Also last week, the University of Windsor and Air Canada announced that they have reached an agreement to help international students find affordable flights to Canada. “We are delighted to have entered into a partnership … especially given the changing international travel landscape,” says Chris Busch, associate vice-president for enrolment management at U of Windsor. Cooperation between the university and the airline “will facilitate the flight booking process while offering exclusive promotional rates for our students as they start their educational journey,” he says. Under current COVID-19 pandemic restrictions, international students can enroll and travel to Canada as long as they hold a study permit and the host university is a designated learning institution with a COVID-19 readiness plan approved by the federal government. U of Windsor does have the appropriate designation and approval.

McMaster offers residence rooms to health workers

As of January 20, McMaster University is offering residence rooms and meals at cost to health-care workers who need to self-isolate. The university will accommodate single-occupancy stays from three to 14 days. The program is being facilitated and staffed by the Thrive Group, a community-based non-profit organization.

McGill, ULaval plan to track sewage for COVID-19

The provincial research funding agency, the Fonds de recherche du Québec, announced earlier this month an investment of $1 million in a project to screen wastewater for COVID-19, led by researchers Peter Vanrolleghem at Université Laval and Dominic Frigon at McGill University. The other partners in the $1.7M project are the Trottier Family Foundation, Molson Foundation and the National Centre in Environmental Technology and Electrochemistry.

The six-month research initiative aims to test wastewater in major urban centres and smaller municipalities across Québec to detect the presence of the virus that is responsible for COVID-19. According to the announcement, “Making wastewater monitoring part of the crisis management approach enables early geolocation-based virus detection to help break the virus transmission chain and avoid outbreaks.” The study areas are Montréal, Laval and Québec City, as well as the Bas-Saint-Laurent and Mauricie-Centre-du-Québec regions.
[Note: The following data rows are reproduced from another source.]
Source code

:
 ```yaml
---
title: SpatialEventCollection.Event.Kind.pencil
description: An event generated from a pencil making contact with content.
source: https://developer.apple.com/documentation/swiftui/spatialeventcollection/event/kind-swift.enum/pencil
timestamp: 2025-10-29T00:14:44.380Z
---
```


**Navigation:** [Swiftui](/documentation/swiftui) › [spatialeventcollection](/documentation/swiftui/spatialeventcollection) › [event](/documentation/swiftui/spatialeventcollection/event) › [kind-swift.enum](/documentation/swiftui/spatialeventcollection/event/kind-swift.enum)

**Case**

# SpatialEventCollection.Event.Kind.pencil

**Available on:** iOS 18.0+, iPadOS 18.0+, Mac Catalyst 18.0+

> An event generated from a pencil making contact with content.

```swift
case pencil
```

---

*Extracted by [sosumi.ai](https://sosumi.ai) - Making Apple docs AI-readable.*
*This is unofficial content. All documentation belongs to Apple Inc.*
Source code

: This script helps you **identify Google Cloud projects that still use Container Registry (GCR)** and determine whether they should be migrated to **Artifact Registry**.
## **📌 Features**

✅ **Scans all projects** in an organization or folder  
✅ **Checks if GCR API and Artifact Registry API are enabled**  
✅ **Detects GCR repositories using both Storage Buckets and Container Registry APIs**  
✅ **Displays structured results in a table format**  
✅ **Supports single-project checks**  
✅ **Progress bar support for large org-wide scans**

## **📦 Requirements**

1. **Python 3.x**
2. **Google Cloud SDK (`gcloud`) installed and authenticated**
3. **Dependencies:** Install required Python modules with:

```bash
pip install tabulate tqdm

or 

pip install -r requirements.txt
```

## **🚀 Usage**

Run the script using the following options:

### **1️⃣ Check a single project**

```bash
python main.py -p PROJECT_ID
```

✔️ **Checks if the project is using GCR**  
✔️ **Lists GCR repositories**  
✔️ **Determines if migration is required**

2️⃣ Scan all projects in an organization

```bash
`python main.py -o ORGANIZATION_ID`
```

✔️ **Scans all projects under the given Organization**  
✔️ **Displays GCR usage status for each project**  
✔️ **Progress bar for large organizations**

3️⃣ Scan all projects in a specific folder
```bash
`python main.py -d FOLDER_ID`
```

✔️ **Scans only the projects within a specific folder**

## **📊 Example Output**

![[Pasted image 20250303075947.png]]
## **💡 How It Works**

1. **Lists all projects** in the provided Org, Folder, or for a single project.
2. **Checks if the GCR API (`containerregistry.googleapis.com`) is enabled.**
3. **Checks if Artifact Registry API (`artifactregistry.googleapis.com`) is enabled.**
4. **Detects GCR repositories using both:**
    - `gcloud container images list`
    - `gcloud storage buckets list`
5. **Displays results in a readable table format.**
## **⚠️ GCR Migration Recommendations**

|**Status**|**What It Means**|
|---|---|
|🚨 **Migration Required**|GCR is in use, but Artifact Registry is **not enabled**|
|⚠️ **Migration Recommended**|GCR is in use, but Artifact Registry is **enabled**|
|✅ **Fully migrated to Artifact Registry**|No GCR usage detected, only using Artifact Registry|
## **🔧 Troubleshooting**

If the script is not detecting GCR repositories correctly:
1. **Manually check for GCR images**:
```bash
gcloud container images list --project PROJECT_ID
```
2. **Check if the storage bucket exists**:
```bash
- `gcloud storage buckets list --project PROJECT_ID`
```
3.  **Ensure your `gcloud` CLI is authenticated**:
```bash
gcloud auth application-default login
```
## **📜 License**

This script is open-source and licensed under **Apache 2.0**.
Back in the fall, we reported on McMaster University’s efforts to monitor the wastewater at several sites on campus to provide an early warning to the presence of the novel coronavirus on campus. Queen’s University also announced in the fall it was starting a pilot project to monitor wastewater in the surrounding community as part of larger national wastewater surveillance project called the COVID-19 Wastewater Coalition.

January 20, 2021

COVID cases on campus

Brock University has disclosed a new case of COVID-19 in its community. The person involved was last on campus January 14.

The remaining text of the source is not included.